For the past few days, this line from “All You Need is Love” has been my mantra. No matter how prepared you feel for each of life’s milestones, sometimes it can feel like you’re just not ready. I’ve known about what’s coming up in the next couple months for almost a year. I’ve planned for it, counted down, and prepared. Now that it’s here, I can’t help but feel overwhelmed.
It’s not that I’m not ready. I am ready. But I still feel like time sneaked up on me. It feels like just yesterday that we found out we’d be moving sooner than we thought. That was 6 months ago.
The past three years felt like an eternity as we lived through them, but now I’m looking back, and I can’t believe how quickly it seems to have whizzed by in hindsight.
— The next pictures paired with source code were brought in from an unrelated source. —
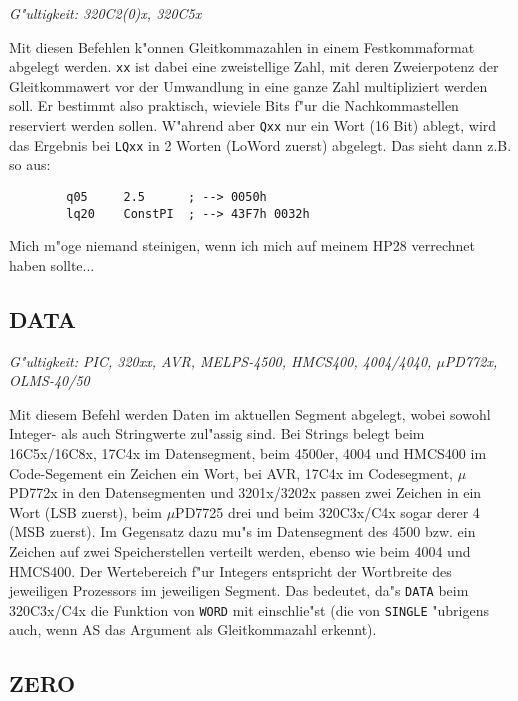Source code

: \documentclass[12pt,a4paper,twoside]{report}
\makeatletter
\newcommand{\tty}[1]{{\tt #1}}
\newcommand{\ttindex}[1]{\index{#1@{\tt #1}}}
\makeatother
\begin{document}
{{\em G"ultigkeit: 320C2(0)x, 320C5x}

Mit diesen Befehlen k"onnen Gleitkommazahlen in einem Festkommaformat
abgelegt werden.  \tty{xx} ist dabei eine zweistellige Zahl, mit deren
Zweierpotenz der Gleitkommawert vor der Umwandlung in eine ganze Zahl
multipliziert werden soll.  Er bestimmt also praktisch, wieviele Bits
f"ur die Nachkommastellen reserviert werden sollen.  W"ahrend aber
\tty{Qxx} nur ein Wort (16 Bit) ablegt, wird das Ergebnis bei \tty{LQxx}
in 2 Worten (LoWord zuerst) abgelegt.  Das sieht dann z.B. so
aus:
\begin{verbatim}
        q05     2.5      ; --> 0050h
        lq20    ConstPI  ; --> 43F7h 0032h
\end{verbatim}
Mich m"oge niemand steinigen, wenn ich mich auf meinem HP28
verrechnet haben sollte...


\subsection{DATA}
\ttindex{DATA}

{\em G"ultigkeit: PIC, 320xx, AVR, MELPS-4500, HMCS400, 4004/4040,
 $\mu$PD772x, OLMS-40/50}

Mit diesem Befehl werden Daten im aktuellen Segment abgelegt,
wobei sowohl Integer- als auch Stringwerte zul"assig sind.  Bei
Strings belegt beim 16C5x/16C8x, 17C4x im Datensegment, beim
4500er, 4004 und HMCS400 im Code-Segement ein Zeichen ein Wort,
bei AVR, 17C4x im Codesegment, $\mu$PD772x in den Datensegmenten
und 3201x/3202x passen zwei Zeichen in ein Wort (LSB zuerst),
beim $\mu$PD7725 drei und beim 320C3x/C4x sogar derer 4 (MSB
zuerst).  Im Gegensatz dazu mu"s im Datensegment des 4500 bzw. 
ein Zeichen auf zwei Speicherstellen verteilt werden, ebenso wie
beim 4004 und HMCS400.  Der Wertebereich f"ur Integers entspricht
der Wortbreite des jeweiligen Prozessors im jeweiligen Segment. 
Das bedeutet, da"s \tty{DATA} beim 320C3x/C4x die Funktion von
\tty{WORD} mit einschlie"st (die von \tty{SINGLE} "ubrigens auch,
wenn AS das Argument als Gleitkommazahl erkennt).


\subsection{ZERO}
\ttindex{ZERO}

}
\end{document}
And now we’re in the final countdown of our time here in North Carolina. We’re in the final countdown of this chapter of our lives. Of course, nothing is happening exactly according to plan. It never does, though, does it? It’s not possible to plan for the unexpected, because you never know what life will throw at you.
I’ve spent 25 years trying to dictate the time line for everything. I’ve spent my whole life trying to anticipate the unexpected and plot everything out step by step. Now as we’re gearing up for the most hectic few months of our lives, I’m so tired of trying to control everything.
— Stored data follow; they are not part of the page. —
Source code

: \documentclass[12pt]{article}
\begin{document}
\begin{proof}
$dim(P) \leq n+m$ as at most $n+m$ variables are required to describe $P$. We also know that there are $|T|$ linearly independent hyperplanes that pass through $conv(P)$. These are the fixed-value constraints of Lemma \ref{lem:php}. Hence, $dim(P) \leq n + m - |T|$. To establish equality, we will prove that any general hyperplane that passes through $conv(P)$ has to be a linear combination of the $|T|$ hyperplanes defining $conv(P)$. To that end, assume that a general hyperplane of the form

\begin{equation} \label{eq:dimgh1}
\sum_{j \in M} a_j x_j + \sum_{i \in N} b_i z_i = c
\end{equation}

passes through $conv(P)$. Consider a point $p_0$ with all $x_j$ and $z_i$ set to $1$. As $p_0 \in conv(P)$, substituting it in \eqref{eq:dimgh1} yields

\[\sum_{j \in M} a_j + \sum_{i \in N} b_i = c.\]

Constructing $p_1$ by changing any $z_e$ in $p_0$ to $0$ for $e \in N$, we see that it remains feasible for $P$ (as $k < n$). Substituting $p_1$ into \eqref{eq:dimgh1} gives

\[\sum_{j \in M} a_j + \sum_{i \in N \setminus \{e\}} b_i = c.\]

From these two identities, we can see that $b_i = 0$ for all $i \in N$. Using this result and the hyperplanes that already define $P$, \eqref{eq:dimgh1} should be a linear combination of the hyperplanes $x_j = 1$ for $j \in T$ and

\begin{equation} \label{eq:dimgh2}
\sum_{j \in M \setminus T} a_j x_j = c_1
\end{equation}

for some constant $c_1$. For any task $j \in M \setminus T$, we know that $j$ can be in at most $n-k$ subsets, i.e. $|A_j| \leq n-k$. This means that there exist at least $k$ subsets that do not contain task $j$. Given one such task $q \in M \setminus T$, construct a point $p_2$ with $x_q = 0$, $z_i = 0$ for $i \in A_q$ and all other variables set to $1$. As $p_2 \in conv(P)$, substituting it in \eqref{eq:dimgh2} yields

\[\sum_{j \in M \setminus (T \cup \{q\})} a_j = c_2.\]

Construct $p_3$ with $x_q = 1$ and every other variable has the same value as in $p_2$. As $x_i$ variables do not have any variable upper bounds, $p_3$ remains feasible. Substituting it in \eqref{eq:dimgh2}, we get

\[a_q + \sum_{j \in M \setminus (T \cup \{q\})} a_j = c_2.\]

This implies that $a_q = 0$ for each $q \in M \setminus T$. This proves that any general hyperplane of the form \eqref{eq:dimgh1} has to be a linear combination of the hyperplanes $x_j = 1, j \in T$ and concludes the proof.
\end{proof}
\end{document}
So I’m taking it one day at a time and reminding myself that I’m right where I’m supposed to be — where ever that may be. I’m recognizing that all of the changes coming in the months ahead are good ones, even if they are stressful. Every curve ball that crosses our path is meant to be there. In the end, everything will work out exactly as it should.
We just need to get through the next few weeks, and then I can breathe again.